USA Swimming’s Multimillion-Dollar International Sex Abuse Insurance Scam (Introduction)
September 3, 2013
BULLETIN: USA Swimming and Its Lobbying Partner, Catholic Church, Lose in California Legislature — Statute of Limitations Reform Passes
September 4, 2013

PREVIOUSLY:

* USA Swimming’s Multimillion-Dollar International Sex Abuse Insurance Scam (Introduction)

by Irvin Muchnick and Tim Joyce

The United States Sports Insurance Company (USSIC) was incorporated in 1988 as a wholly owned subsidiary of the entity now known popularly as USA Swimming. The decision to start USSIC makes for an appropriate prologue for the work today of Congressman George Miller and his staff at the House Committee on Education and the Workforce, who are investigating USA Swimming’s failed “safe sport” program — even as the organization’s PR flacks and lobbyists work furiously to shore up “perceptions.”

In ‘88, swimming faced the prospect of skyrocketing insurance costs. The organization’s main carrier, AIG, complained that premiums were too low in multiple areas of liability, including sex abuse. Given the exposures, AIG would only discuss premiums in the range of $1 million, up from about $200,000, for the same coverage.

During that period, large corporations, profit and non-profit alike, faced steep premium hikes. What emerged from the creativity of that generation’s lawyers and MBA’s was a new wrinkle called “captive reinsurance.” In a nutshell, parent entities, with smart leveraging of tax breaks and regulatory gimmicks, could save money by insuring themselves, managing the claims themselves, or underwriting the risks of their third-party commercial carriers.

Today many corporations have some type of captive. (Yep, the Catholic Church has one: it’s called the National Catholic Risk Retention Group, Inc.) In 1988, the U.S. Olympic Committee already had its own captive covering several sports, called PANOL. But USOC wanted no more part of underwriting swimming’s risks than AIG did at the established premiums. While other national governing bodies, or NGB’s, saw their premiums reduced or coverage stable, USA Swimming was not allowed to join due to its risks and failure to manage them.
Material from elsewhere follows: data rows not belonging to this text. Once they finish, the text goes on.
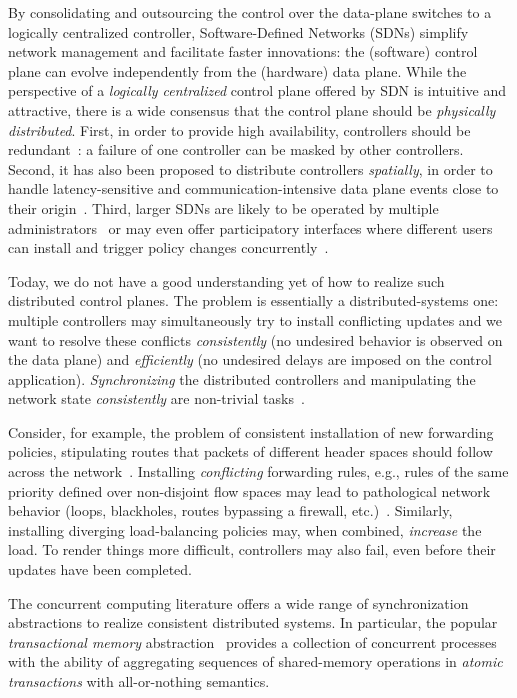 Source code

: \documentclass[conference]{sigcomm-alternate}
\begin{document}
By consolidating and outsourcing the control over the data-plane switches to a logically
centralized controller, Software-Defined Networks (SDNs)
simplify network management and facilitate faster innovations:
the (software) control plane can evolve independently from the
(hardware) data plane.
While the perspective of a \emph{logically centralized} control plane
offered by SDN is intuitive and attractive,
there is a wide consensus that
the control plane should be  \emph{physically distributed}.
First, in order to provide high availability,
controllers should be redundant~\cite{onix,onos,elasticon}: a failure
of one controller can be masked by other controllers.
Second, it has also been proposed to distribute controllers \emph{spatially}, in order to handle latency-sensitive and
communication-intensive
data plane
events close to their origin~\cite{devoflow,kandoo}.
Third, larger SDNs are likely to be operated by multiple administrators~\cite{stn} or may even offer
participatory interfaces where different users can install and trigger policy changes
concurrently~\cite{participatory}.

Today, we do not have a good understanding yet of how to realize
such distributed control planes. The problem is essentially a
distributed-systems
one: multiple controllers may simultaneously try to
install conflicting updates and we want to resolve these conflicts
\emph{consistently} (no undesired behavior is observed on the data
plane) and \emph{efficiently} (no undesired delays are imposed on the
control application).
\emph{Synchronizing}
the distributed controllers and manipulating the network state \emph{consistently}
are non-trivial tasks~\cite{sharon}.

Consider, for example, the problem of
consistent installation of new forwarding policies, stipulating routes
that packets of different header spaces should follow across the
network~\cite{network-update,roger-hotnets,podc15}.
Installing \emph{conflicting} forwarding rules, e.g., rules of the same priority defined over non-disjoint
flow spaces may lead to pathological network behavior (loops,
blackholes, routes bypassing a firewall, etc.)~\cite{hotnets14update,roger-hotnets}.
Similarly, installing diverging load-balancing policies may,
when combined, \emph{increase} the load.
To render things more difficult, controllers may also fail,
even before their updates have been completed.

The concurrent computing literature offers
a wide range of synchronization abstractions
to realize consistent distributed systems.
In particular, the popular 
\emph{transactional  memory} abstraction~\cite{HM93,stm-st95,tm-book} 
provides a
collection of
concurrent processes with the ability of aggregating sequences of
shared-memory operations in \emph{atomic  transactions} with
all-or-nothing semantics.
\end{document}
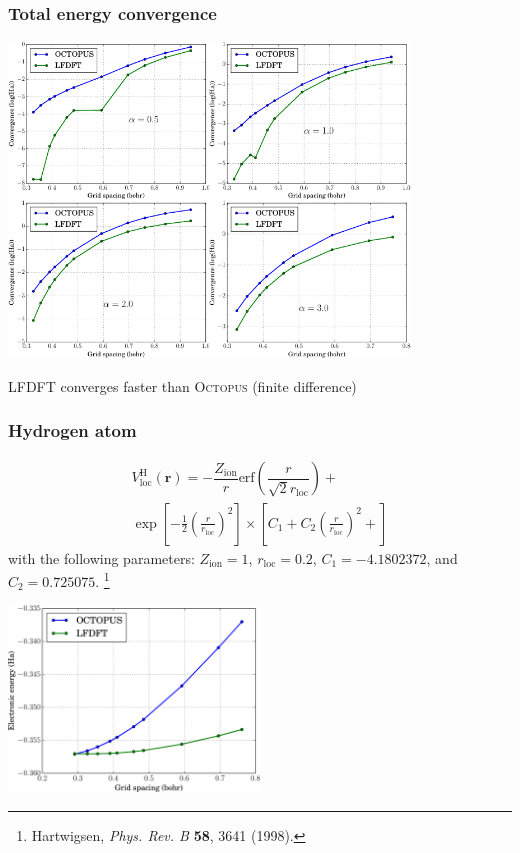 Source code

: \documentclass[10pt,t]{beamer}
\begin{document}
\begin{frame}
\frametitle{Total energy convergence}

{\centering
\includegraphics[width=0.8\textwidth]{images/COMBINE_v1.pdf}
\par
LFDFT converges faster than \textsc{Octopus} (finite difference)
\par}

\end{frame}



\begin{frame}
\frametitle{Hydrogen atom}

\begin{multline}
  V^{\mathrm{H}}_{\mathrm{loc}}(\mathbf{r}) = 
  -\dfrac{Z_{\mathrm{ion}}}{r}
  \mathrm{erf}\left(
  \dfrac{r}{\sqrt{2}r_{\mathrm{loc}}}
  \right) + \\
  \exp
  \left[ -\frac{1}{2}
  \left( \frac{r}{r_{\mathrm{loc}}}\right)^2
  \right]
  \times
  \left[
  C_{1} +
  C_{2}\left( \frac{r}{r_{\mathrm{loc}}}\right)^2 +
\right]
\end{multline}
with the following parameters:
$Z_{\mathrm{ion}} = 1$, $r_{\mathrm{loc}} = 0.2$,
$C_{1} = -4.1802372$, and $C_{2} = 0.725075$.
\footnote{
  Hartwigsen, \textit{Phys. Rev. B}  \textbf{58}, 3641 (1998). 
}

\end{frame}

\begin{frame}[plain]
  
{\centering
\includegraphics[width=0.5\textwidth]{images/atom_H.pdf}
}
  
\end{frame}
\end{document}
So swimming researched forming its own captive.

In the late 1980s, Caribbean countries competed furiously to be the preferred home of captive reinsurers from the States. For USSIC, USA Swimming chose Barbados, which offered many years of tax abatement, as well as a structure so loose that all the operation really required was a dummy bank account and a set of books domiciled on the island, plus the periodic on-site board of directors meeting. (These seaside soirees could easily be justified as perk-laden bacchanals — as we will explain in a future installment.)

A lot of companies preferred to locate their captives in other Caribbean countries — the Cayman Islands was a popular destination. But for USA Swimming, the clincher was that Barbados had a tax treaty with Canada — but not the U.S. The less exposure to U.S. laws and their pesky inspectors and enforcers, the better.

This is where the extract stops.